#### TO DO
Word for word, restate every entry shown below.

[Items listed in a dataset]
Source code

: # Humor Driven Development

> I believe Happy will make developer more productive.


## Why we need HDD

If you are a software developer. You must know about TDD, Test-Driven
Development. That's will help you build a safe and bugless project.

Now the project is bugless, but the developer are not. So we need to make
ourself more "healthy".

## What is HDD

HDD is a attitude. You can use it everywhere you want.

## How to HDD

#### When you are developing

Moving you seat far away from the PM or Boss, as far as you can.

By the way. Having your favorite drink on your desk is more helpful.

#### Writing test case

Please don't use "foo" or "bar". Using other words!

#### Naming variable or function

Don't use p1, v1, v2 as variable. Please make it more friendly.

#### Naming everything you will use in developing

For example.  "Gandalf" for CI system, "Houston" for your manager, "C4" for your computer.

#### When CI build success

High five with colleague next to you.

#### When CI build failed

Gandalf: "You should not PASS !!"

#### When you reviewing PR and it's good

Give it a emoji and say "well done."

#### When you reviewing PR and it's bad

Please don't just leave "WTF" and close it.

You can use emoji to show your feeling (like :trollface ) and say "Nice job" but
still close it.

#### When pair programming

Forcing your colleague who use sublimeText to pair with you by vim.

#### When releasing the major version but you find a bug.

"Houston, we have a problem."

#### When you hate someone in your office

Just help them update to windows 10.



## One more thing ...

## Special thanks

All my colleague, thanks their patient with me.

#### THE COMPLETED TASK
Source code

: # Humor Driven Development

> I believe Happy will make developer more productive.


## Why we need HDD

If you are a software developer. You must know about TDD, Test-Driven
Development. That's will help you build a safe and bugless project.

Now the project is bugless, but the developer are not. So we need to make
ourself more "healthy".

## What is HDD

HDD is a attitude. You can use it everywhere you want.

## How to HDD

#### When you are developing

Moving you seat far away from the PM or Boss, as far as you can.

By the way. Having your favorite drink on your desk is more helpful.

#### Writing test case

Please don't use "foo" or "bar". Using other words!

#### Naming variable or function

Don't use p1, v1, v2 as variable. Please make it more friendly.

#### Naming everything you will use in developing

For example.  "Gandalf" for CI system, "Houston" for your manager, "C4" for your computer.

#### When CI build success

High five with colleague next to you.

#### When CI build failed

Gandalf: "You should not PASS !!"

#### When you reviewing PR and it's good

Give it a emoji and say "well done."

#### When you reviewing PR and it's bad

Please don't just leave "WTF" and close it.

You can use emoji to show your feeling (like :trollface ) and say "Nice job" but
still close it.

#### When pair programming

Forcing your colleague who use sublimeText to pair with you by vim.

#### When releasing the major version but you find a bug.

"Houston, we have a problem."

#### When you hate someone in your office

Just help them update to windows 10.



## One more thing ...

## Special thanks

All my colleague, thanks their patient with me.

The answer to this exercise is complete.